In fact, you can use kexec instead of kdumpctl, so you can directly use the old kernel name, but also do not consider the kernel, INITRD and configuration file timestamp problem, and because the use of a new ROOTFS system, This is easiest to do by modifying the kernel crash information that is manually implemented by the RCS script, which can be completely detached from the dependency on the Kdump-related configuration file. However, considering the way of booting kdump in standard Linux, it is convenient for the follow-up personnel to maintain, and the KDUMPCTL mode is used to start the Kdump service.
Since the submission on SVN is a packaged img file, in order to modify the contents of the IMG file, you need to copy the IMG file to a new folder, and then execute: MV rootfs.img rootfs.img.gz; Gzip-d rootfs.img.gz; Cpio-id restores the entire file system, then modifies it as required, and then executes find. | Cpio-h NEWC--quiet-o | Gzip-9 >~/rootfs.img to regenerate the img file. The location of the last IMG file cannot be in the current directory in the command to regenerate the img file above.
Gain and Loss analysis:
Because of the kernel-related content is not very familiar with, so the early only through the Internet to find relevant information, a little try. Although this process is difficult, but I learned a lot of things, such as the Linux boot process, such as the detailed process, learned to cut the kernel and busybox, you can build a small mini Linux.
Due to time limitation, the function of extracting vmcore is not further realized. However, it should be easy to add the ability to get vmcore on the basis of a job now.

Add Kdump Manually

Contact Us

The content source of this page is from Internet, which doesn't represent Alibaba Cloud's opinion; products and services mentioned on that page don't have any relationship with Alibaba Cloud. If the content of the page makes you feel confusing, please write us an email, we will handle the problem within 5 days after receiving your email.

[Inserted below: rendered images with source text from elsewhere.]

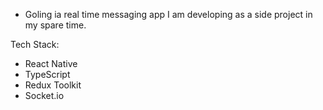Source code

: - Goling ia real time messaging app I am developing as a side project in my spare time.

Tech Stack:

- React Native
- TypeScript
- Redux Toolkit
- Socket.io
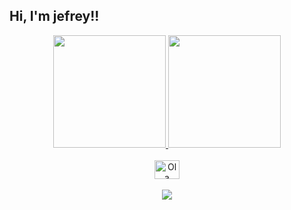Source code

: ## Hi, I'm jefrey!!
<div align="center">
  <a href="https://github.com/jefreymcc">
  <img height="180em" src="https://github-readme-stats.vercel.app/api?username=jefreymcc&show_icons=true&theme=dracula&include_all_commits=true&count_private=true"/>
  <img height="180em" src="https://github-readme-stats.vercel.app/api/top-langs/?username=jefreymcc&layout=compact&langs_count=7&theme=dracula"/>
</div>

<div align="center" style="display: inline_block"><br>
  <img align="center" alt="Ola Jefrey" height="30" width="40" src="https://encrypted-tbn0.gstatic.com/images?q=tbn:ANd9GcSquc08I5rYx0leFa-FOtZ0sEj2FnPVWvRXgA&usqp=CAU ![image](https://user-images.githubusercontent.com/111399018/185503385-0f681f12-c60d-42f1-93fc-a033d5bf741b.png)
">
 </div>
<div align="center" style="display: inline_block"><br> 
   <a href="<endereço do insta>" target="_blank"><img src="https://img.shields.io/badge/-Instagram-%23E4405F?style=for-the-badge&logo=instagram&logoColor=white" target="_blank"></a>
</div>
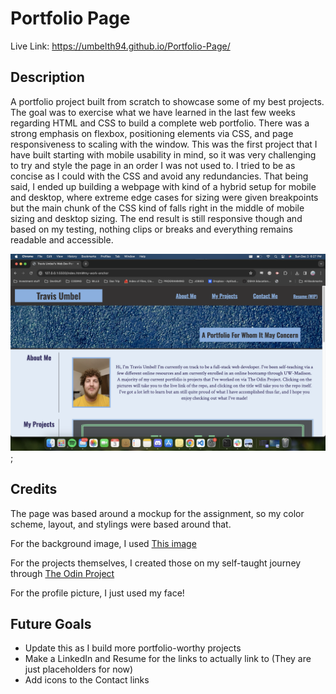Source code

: # Portfolio Page
Live Link: https://umbelth94.github.io/Portfolio-Page/
## Description
A portfolio project built from scratch to showcase some of my best projects.  The goal was to exercise what we have learned in the last few weeks regarding HTML and CSS to build a complete web portfolio.  There was a strong emphasis on flexbox, positioning elements via CSS, and page responsiveness to scaling with the window.  This was the first project that I have built starting with mobile usability in mind, so it was very challenging to try and style the page in an order I was not used to.  I tried to be as concise as I could with the CSS and avoid any redundancies.  That being said, I ended up building a webpage with kind of a hybrid setup for mobile and desktop, where extreme edge cases for sizing were given breakpoints but the main chunk of the CSS kind of falls right in the middle of mobile sizing and desktop sizing.  The end result is still responsive though and based on my testing, nothing clips or breaks and everything remains readable and accessible.  

![Screenshot of the webpage](/Screenshot%202023-12-03%20at%206.27.56%20PM.png?raw=true "Page Screenshot");


## Credits

The page was based around a mockup for the assignment, so my color scheme, layout, and stylings were based around that.  

For the background image, I used [This image](https://www.freepik.com/free-photo/blue-paint-wall-background-texture_2791913.htm?query=texture%20background#from_view=detail_alsolike)

For the projects themselves, I created those on my self-taught journey through [The Odin Project](https://www.theodinproject.com/)

For the profile picture, I just used my face!  


## Future Goals
- Update this as I build more portfolio-worthy projects
- Make a LinkedIn and Resume for the links to actually link to (They are just placeholders for now)
- Add icons to the Contact links 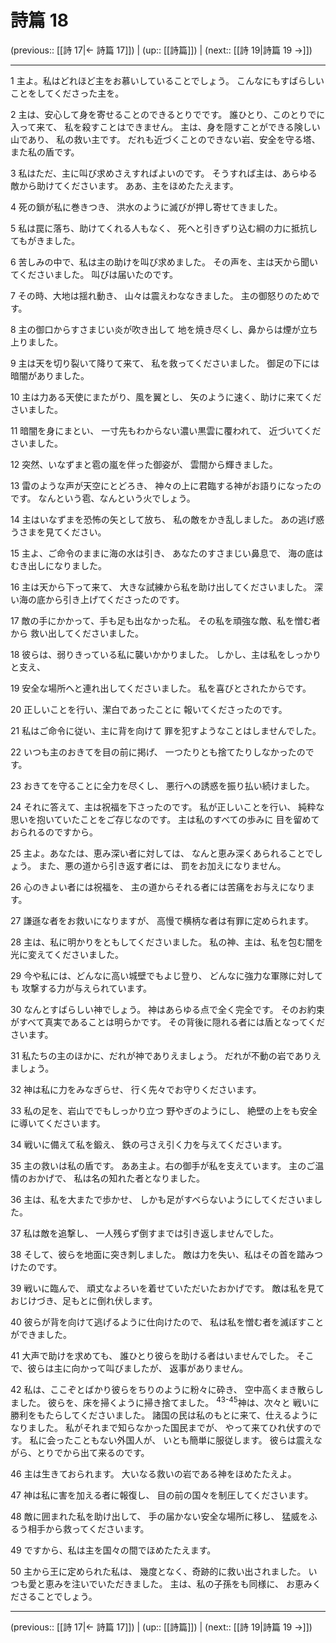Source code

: # 詩篇 18

(previous:: [[詩 17|← 詩篇 17]]) | (up:: [[詩篇]]) | (next:: [[詩 19|詩篇 19 →]])

***


1 主よ。私はどれほど主をお慕いしていることでしょう。 こんなにもすばらしいことをしてくださった主を。 

2 主は、安心して身を寄せることのできるとりでです。 誰ひとり、このとりでに入って来て、 私を殺すことはできません。 主は、身を隠すことができる険しい山であり、 私の救い主です。 だれも近づくことのできない岩、安全を守る塔、 また私の盾です。 

3 私はただ、主に叫び求めさえすればよいのです。 そうすれば主は、あらゆる敵から助けてくださいます。 ああ、主をほめたたえます。 

4 死の鎖が私に巻きつき、 洪水のように滅びが押し寄せてきました。 

5 私は罠に落ち、助けてくれる人もなく、 死へと引きずり込む綱の力に抵抗してもがきました。 

6 苦しみの中で、私は主の助けを叫び求めました。 その声を、主は天から聞いてくださいました。 叫びは届いたのです。 

7 その時、大地は揺れ動き、 山々は震えわななきました。 主の御怒りのためです。 

8 主の御口からすさまじい炎が吹き出して 地を焼き尽くし、鼻からは煙が立ち上りました。 

9 主は天を切り裂いて降りて来て、 私を救ってくださいました。 御足の下には暗闇がありました。 

10 主は力ある天使にまたがり、風を翼とし、 矢のように速く、助けに来てくださいました。 

11 暗闇を身にまとい、 一寸先もわからない濃い黒雲に覆われて、 近づいてくださいました。 

12 突然、いなずまと雹の嵐を伴った御姿が、 雲間から輝きました。 

13 雷のような声が天空にとどろき、 神々の上に君臨する神がお語りになったのです。 なんという雹、なんという火でしょう。 

14 主はいなずまを恐怖の矢として放ち、 私の敵をかき乱しました。 あの逃げ惑うさまを見てください。 

15 主よ、ご命令のままに海の水は引き、 あなたのすさまじい鼻息で、 海の底はむき出しになりました。 

16 主は天から下って来て、 大きな試練から私を助け出してくださいました。 深い海の底から引き上げてくださったのです。 

17 敵の手にかかって、手も足も出なかった私。 その私を頑強な敵、私を憎む者から 救い出してくださいました。 

18 彼らは、弱りきっている私に襲いかかりました。 しかし、主は私をしっかりと支え、 

19 安全な場所へと連れ出してくださいました。 私を喜びとされたからです。 

20 正しいことを行い、潔白であったことに 報いてくださったのです。 

21 私はご命令に従い、主に背を向けて 罪を犯すようなことはしませんでした。 

22 いつも主のおきてを目の前に掲げ、 一つたりとも捨てたりしなかったのです。 

23 おきてを守ることに全力を尽くし、 悪行への誘惑を振り払い続けました。 

24 それに答えて、主は祝福を下さったのです。 私が正しいことを行い、 純粋な思いを抱いていたことをご存じなのです。 主は私のすべての歩みに 目を留めておられるのですから。 

25 主よ。あなたは、恵み深い者に対しては、 なんと恵み深くあられることでしょう。 また、悪の道から引き返す者には、 罰をお加えになりません。 

26 心のきよい者には祝福を、 主の道からそれる者には苦痛をお与えになります。 

27 謙遜な者をお救いになりますが、 高慢で横柄な者は有罪に定められます。 

28 主は、私に明かりをともしてくださいました。 私の神、主は、私を包む闇を 光に変えてくださいました。 

29 今や私には、どんなに高い城壁でもよじ登り、 どんなに強力な軍隊に対しても 攻撃する力が与えられています。 

30 なんとすばらしい神でしょう。 神はあらゆる点で全く完全です。 そのお約束がすべて真実であることは明らかです。 その背後に隠れる者には盾となってくださいます。 

31 私たちの主のほかに、だれが神でありえましょう。 だれが不動の岩でありえましょう。 

32 神は私に力をみなぎらせ、 行く先々でお守りくださいます。 

33 私の足を、岩山ででもしっかり立つ 野やぎのようにし、 絶壁の上をも安全に導いてくださいます。 

34 戦いに備えて私を鍛え、 鉄の弓さえ引く力を与えてくださいます。 

35 主の救いは私の盾です。 ああ主よ。右の御手が私を支えています。 主のご温情のおかげで、 私は名の知れた者となりました。 

36 主は、私を大またで歩かせ、 しかも足がすべらないようにしてくださいました。 

37 私は敵を追撃し、 一人残らず倒すまでは引き返しませんでした。 

38 そして、彼らを地面に突き刺しました。 敵は力を失い、私はその首を踏みつけたのです。 

39 戦いに臨んで、 頑丈なよろいを着せていただいたおかげです。 敵は私を見ておじけづき、足もとに倒れ伏します。 

40 彼らが背を向けて逃げるように仕向けたので、 私は私を憎む者を滅ぼすことができました。 

41 大声で助けを求めても、 誰ひとり彼らを助ける者はいませんでした。 そこで、彼らは主に向かって叫びましたが、 返事がありません。 

42 私は、ここぞとばかり彼らをちりのように粉々に砕き、 空中高くまき散らしました。 彼らを、床を掃くように掃き捨てました。 <sup class="versenum">43-45</sup>神は、次々と 戦いに勝利をもたらしてくださいました。 諸国の民は私のもとに来て、仕えるようになりました。 私がそれまで知らなかった国民までが、 やって来てひれ伏すのです。 私に会ったこともない外国人が、 いとも簡単に服従します。 彼らは震えながら、とりでから出て来るのです。 

46 主は生きておられます。 大いなる救いの岩である神をほめたたえよ。 

47 神は私に害を加える者に報復し、 目の前の国々を制圧してくださいます。 

48 敵に囲まれた私を助け出して、 手の届かない安全な場所に移し、 猛威をふるう相手から救ってくださいます。 

49 ですから、私は主を国々の間でほめたたえます。 

50 主から王に定められた私は、 幾度となく、奇跡的に救い出されました。 いつも愛と恵みを注いでいただきました。 主は、私の子孫をも同様に、 お恵みくださることでしょう。

***

(previous:: [[詩 17|← 詩篇 17]]) | (up:: [[詩篇]]) | (next:: [[詩 19|詩篇 19 →]])
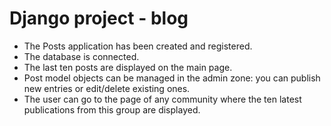 # Django project - blog
- The Posts application has been created and registered.
- The database is connected.
- The last ten posts are displayed on the main page.
- Post model objects can be managed in the admin zone: you can publish new entries or edit/delete existing ones.
- The user can go to the page of any community where the ten latest publications from this group are displayed.
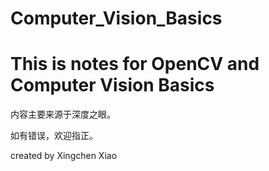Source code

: # Computer_Vision_Basics


# This is notes for OpenCV and Computer Vision Basics

内容主要来源于深度之眼。

如有错误，欢迎指正。

created by Xingchen Xiao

If you find any instances of plagiarism from the community, please send an email to: info-contact@alibabacloud.com and provide relevant evidence. A staff member will contact you within 5 working days.

A Free Trial That Lets You Build Big!

Start building with 50+ products and up to 12 months usage for Elastic Compute Service

  • Sales Support

    1 on 1 presale consultation

  • After-Sales Support

    24/7 Technical Support 6 Free Tickets per Quarter Faster Response

  • Alibaba Cloud offers highly flexible support services tailored to meet your exact needs.